What is needed – Filter the listing below for "redirect" and report every line that has it.

=== Exercise material ===

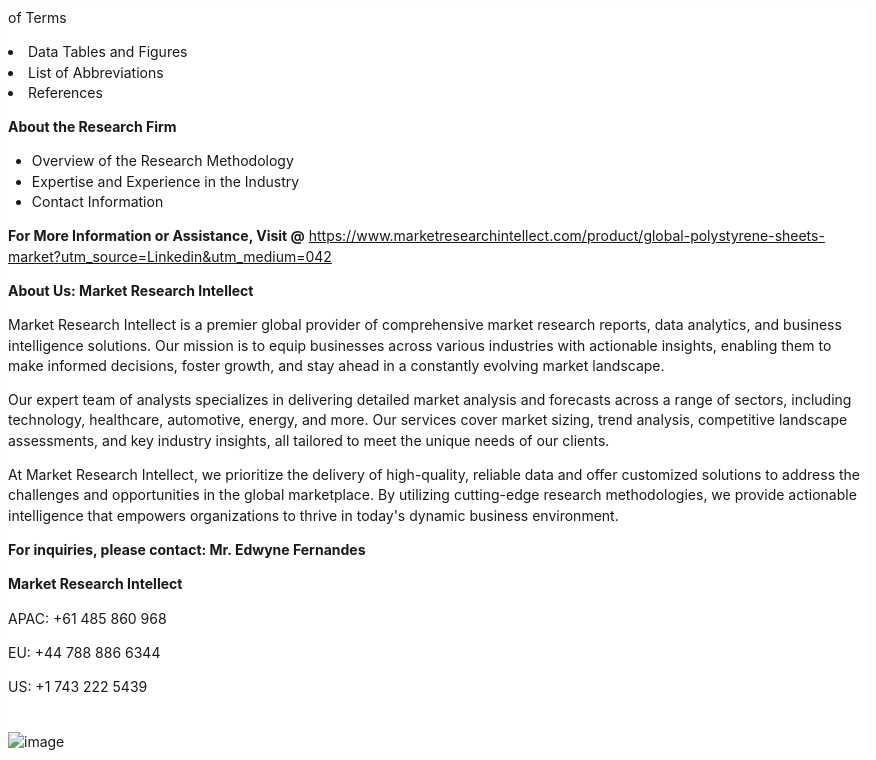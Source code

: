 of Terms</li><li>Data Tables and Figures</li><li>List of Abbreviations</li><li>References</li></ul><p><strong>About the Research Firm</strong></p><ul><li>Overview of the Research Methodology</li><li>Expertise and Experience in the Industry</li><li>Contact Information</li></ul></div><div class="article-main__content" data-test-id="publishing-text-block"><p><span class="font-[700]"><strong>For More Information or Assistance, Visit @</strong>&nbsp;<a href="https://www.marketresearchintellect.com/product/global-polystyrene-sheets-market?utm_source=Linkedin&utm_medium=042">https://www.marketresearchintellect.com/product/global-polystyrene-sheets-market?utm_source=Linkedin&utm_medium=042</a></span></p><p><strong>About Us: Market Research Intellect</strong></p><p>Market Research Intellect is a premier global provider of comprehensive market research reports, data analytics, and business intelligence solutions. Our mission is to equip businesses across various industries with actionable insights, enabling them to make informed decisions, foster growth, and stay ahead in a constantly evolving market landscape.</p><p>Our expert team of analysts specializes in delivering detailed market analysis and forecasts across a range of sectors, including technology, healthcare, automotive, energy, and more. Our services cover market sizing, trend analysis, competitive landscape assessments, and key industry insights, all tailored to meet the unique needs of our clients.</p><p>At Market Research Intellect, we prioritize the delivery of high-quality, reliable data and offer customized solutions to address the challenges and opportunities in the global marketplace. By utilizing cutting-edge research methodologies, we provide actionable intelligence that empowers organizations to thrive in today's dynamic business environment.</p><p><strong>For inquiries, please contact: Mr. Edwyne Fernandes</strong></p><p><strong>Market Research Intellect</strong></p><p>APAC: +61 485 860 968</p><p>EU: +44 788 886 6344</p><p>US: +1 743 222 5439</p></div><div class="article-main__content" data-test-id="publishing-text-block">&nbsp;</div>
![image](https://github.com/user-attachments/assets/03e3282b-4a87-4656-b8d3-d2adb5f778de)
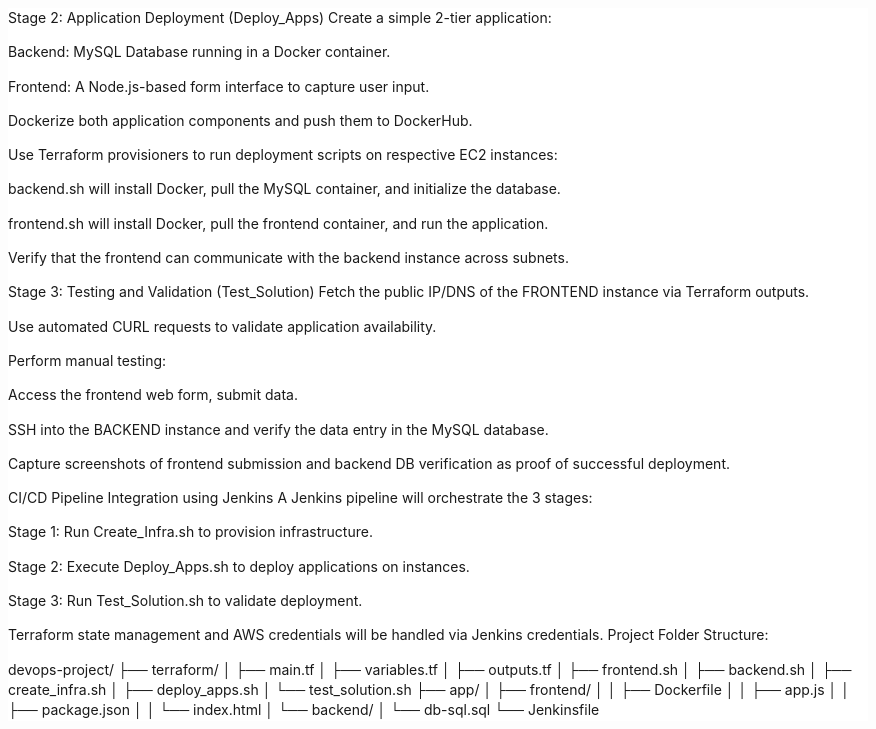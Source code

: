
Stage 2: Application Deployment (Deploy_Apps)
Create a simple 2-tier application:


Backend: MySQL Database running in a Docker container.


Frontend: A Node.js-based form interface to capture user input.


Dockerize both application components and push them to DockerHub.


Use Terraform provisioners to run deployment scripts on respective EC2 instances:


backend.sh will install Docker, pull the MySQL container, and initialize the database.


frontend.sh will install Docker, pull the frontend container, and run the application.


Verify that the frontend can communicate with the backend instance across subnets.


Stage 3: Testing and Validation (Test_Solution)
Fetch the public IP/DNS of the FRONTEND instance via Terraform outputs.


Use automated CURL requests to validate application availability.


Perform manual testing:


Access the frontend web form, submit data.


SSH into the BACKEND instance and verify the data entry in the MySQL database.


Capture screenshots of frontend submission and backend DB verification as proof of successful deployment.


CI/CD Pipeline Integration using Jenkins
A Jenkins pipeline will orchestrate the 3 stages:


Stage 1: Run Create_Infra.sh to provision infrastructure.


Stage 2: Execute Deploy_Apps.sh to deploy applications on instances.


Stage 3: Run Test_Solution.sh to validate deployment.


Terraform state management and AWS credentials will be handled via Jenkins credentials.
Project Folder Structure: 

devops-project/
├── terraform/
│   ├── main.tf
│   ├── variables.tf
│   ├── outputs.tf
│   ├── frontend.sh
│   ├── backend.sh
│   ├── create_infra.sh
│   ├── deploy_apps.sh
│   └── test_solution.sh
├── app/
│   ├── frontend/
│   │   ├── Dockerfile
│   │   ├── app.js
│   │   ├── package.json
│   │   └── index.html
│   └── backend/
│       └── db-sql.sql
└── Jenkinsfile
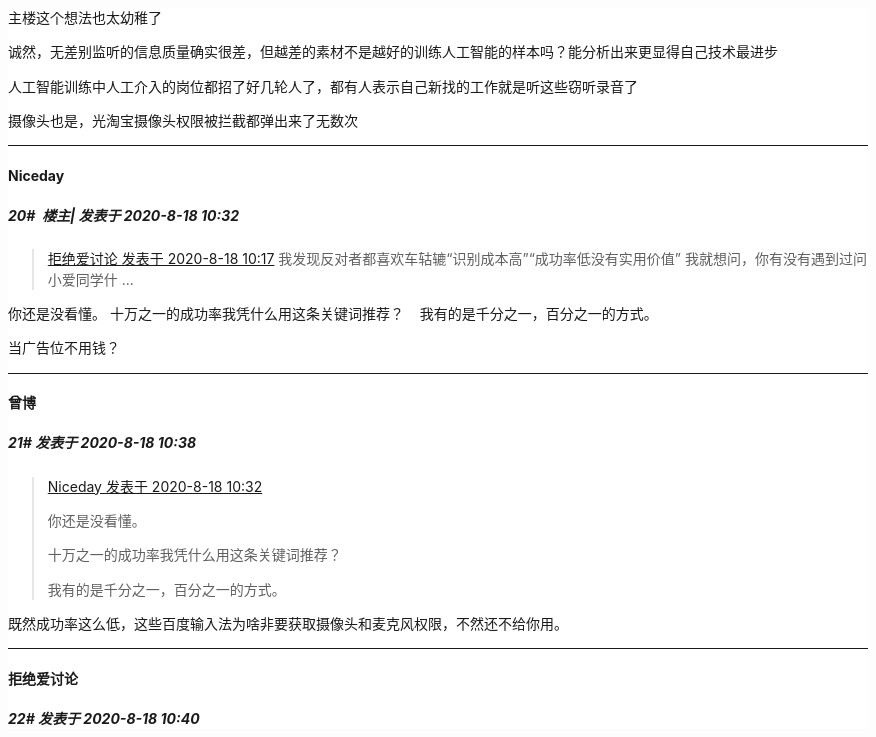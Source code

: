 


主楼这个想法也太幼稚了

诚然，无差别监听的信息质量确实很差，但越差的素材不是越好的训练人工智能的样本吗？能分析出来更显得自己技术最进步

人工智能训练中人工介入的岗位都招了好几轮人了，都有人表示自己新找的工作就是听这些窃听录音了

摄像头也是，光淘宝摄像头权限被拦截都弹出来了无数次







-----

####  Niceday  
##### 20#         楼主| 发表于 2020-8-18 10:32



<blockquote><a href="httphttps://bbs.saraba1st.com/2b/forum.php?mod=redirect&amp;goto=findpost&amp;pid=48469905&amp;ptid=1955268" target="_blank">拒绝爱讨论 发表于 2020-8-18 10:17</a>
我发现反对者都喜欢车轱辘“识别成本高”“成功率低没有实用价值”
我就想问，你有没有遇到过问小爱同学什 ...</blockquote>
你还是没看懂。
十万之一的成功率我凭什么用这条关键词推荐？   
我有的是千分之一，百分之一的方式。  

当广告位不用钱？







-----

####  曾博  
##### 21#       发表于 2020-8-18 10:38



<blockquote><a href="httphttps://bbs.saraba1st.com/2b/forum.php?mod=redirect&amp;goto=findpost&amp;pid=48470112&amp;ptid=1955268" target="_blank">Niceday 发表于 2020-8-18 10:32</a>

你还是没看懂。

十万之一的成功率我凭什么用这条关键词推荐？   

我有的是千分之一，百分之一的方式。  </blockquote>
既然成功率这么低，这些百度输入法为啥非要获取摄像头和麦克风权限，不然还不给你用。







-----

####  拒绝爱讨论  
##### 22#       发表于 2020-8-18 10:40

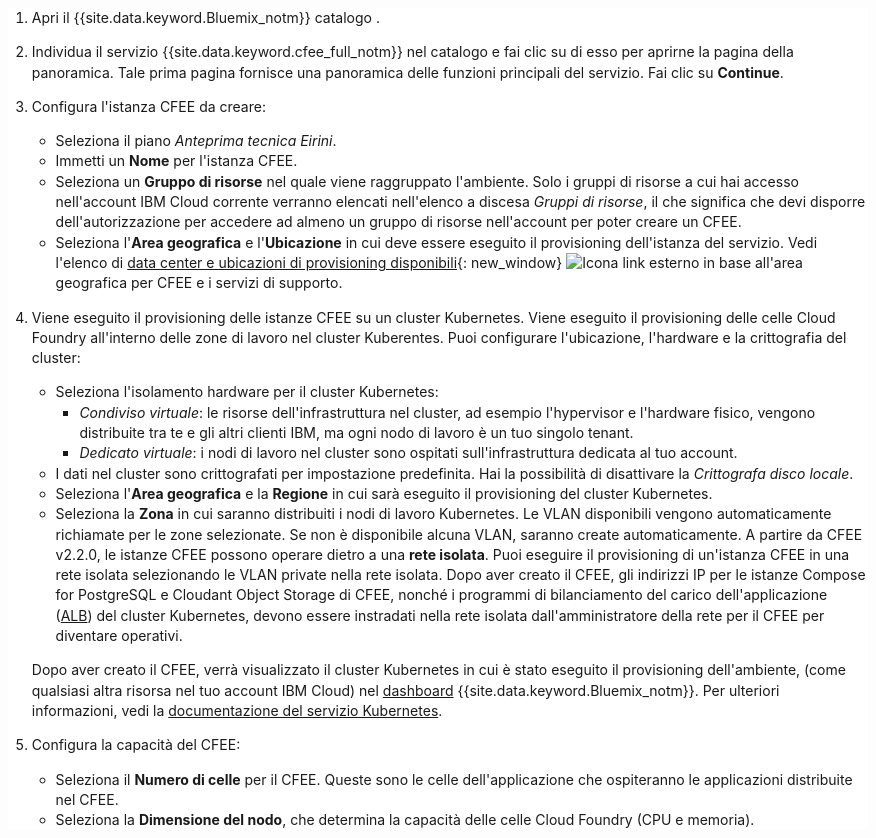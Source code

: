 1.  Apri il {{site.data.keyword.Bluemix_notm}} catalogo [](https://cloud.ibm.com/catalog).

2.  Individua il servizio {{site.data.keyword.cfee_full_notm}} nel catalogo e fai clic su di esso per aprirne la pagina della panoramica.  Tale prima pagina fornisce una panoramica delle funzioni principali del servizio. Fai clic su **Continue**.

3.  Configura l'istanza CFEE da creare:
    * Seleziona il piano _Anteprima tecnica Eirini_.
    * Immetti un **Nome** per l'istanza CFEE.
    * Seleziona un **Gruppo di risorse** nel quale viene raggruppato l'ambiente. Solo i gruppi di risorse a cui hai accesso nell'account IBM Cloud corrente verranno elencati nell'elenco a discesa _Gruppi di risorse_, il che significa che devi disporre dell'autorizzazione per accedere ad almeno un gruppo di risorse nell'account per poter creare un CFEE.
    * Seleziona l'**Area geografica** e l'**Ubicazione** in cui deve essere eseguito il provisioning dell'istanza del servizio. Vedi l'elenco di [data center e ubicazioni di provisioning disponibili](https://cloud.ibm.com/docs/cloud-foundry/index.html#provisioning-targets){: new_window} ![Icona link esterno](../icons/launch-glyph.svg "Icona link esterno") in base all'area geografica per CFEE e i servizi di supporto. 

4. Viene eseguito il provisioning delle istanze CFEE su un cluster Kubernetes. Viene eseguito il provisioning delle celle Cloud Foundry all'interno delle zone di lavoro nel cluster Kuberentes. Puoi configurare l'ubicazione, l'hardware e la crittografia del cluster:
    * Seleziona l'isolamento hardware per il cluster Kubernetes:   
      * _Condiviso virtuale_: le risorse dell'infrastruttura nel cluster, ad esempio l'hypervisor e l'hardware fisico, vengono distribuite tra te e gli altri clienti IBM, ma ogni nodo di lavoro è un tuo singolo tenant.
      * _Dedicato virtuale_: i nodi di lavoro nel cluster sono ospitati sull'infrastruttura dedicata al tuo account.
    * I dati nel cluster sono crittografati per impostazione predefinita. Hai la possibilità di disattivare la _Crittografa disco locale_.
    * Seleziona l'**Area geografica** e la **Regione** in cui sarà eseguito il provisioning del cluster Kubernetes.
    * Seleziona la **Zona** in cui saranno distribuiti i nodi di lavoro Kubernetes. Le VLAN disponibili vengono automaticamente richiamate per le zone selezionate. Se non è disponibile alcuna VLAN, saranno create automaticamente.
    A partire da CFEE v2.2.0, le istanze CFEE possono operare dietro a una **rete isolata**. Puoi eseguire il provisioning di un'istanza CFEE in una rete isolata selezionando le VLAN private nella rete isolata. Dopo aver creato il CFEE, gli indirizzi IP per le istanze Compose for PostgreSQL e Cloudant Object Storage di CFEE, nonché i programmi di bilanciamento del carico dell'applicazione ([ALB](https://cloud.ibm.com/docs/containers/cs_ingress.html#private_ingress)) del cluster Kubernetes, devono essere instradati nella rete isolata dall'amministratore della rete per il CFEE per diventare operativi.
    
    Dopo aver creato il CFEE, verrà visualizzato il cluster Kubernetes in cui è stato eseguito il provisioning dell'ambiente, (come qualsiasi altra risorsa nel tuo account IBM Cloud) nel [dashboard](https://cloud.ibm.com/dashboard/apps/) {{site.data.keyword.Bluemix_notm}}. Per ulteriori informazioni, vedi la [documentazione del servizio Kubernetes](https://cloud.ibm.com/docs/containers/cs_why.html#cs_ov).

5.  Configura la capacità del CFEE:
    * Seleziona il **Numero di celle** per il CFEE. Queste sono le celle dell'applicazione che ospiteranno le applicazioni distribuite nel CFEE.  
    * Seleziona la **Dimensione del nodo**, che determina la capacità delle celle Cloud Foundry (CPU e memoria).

===

Answer section –
<blockquote><a href="httphttps://bbs.saraba1st.com/2b/forum.php?mod=redirect&amp;goto=findpost&amp;pid=48469905&amp;ptid=1955268" target="_blank">拒绝爱讨论 发表于 2020-8-18 10:17</a>
<blockquote><a href="httphttps://bbs.saraba1st.com/2b/forum.php?mod=redirect&amp;goto=findpost&amp;pid=48470112&amp;ptid=1955268" target="_blank">Niceday 发表于 2020-8-18 10:32</a>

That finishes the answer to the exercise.